Dataset content START

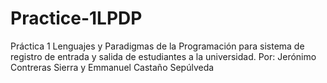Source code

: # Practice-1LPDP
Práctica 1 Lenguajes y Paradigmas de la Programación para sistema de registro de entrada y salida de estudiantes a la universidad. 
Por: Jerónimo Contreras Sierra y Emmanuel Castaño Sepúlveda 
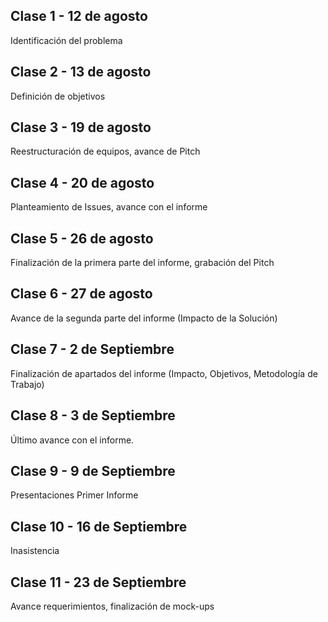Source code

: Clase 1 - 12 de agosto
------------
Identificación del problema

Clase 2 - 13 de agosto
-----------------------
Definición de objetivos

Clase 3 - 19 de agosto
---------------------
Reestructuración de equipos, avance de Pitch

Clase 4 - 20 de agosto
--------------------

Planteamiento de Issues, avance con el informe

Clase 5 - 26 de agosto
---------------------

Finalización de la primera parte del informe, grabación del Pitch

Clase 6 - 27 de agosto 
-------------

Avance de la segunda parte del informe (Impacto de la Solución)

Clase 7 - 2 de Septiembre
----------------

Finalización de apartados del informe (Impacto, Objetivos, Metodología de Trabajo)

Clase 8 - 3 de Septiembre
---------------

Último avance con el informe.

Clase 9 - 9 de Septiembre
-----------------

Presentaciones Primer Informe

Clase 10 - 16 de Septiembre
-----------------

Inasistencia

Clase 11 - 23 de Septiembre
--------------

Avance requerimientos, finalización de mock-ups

Dataset content END

What is expected
Lines holding the string "agosto" are the answer; copy each one from the listing above.

Reply
: Clase 1 - 12 de agosto
Clase 2 - 13 de agosto
Clase 3 - 19 de agosto
Clase 4 - 20 de agosto
Clase 5 - 26 de agosto
Clase 6 - 27 de agosto 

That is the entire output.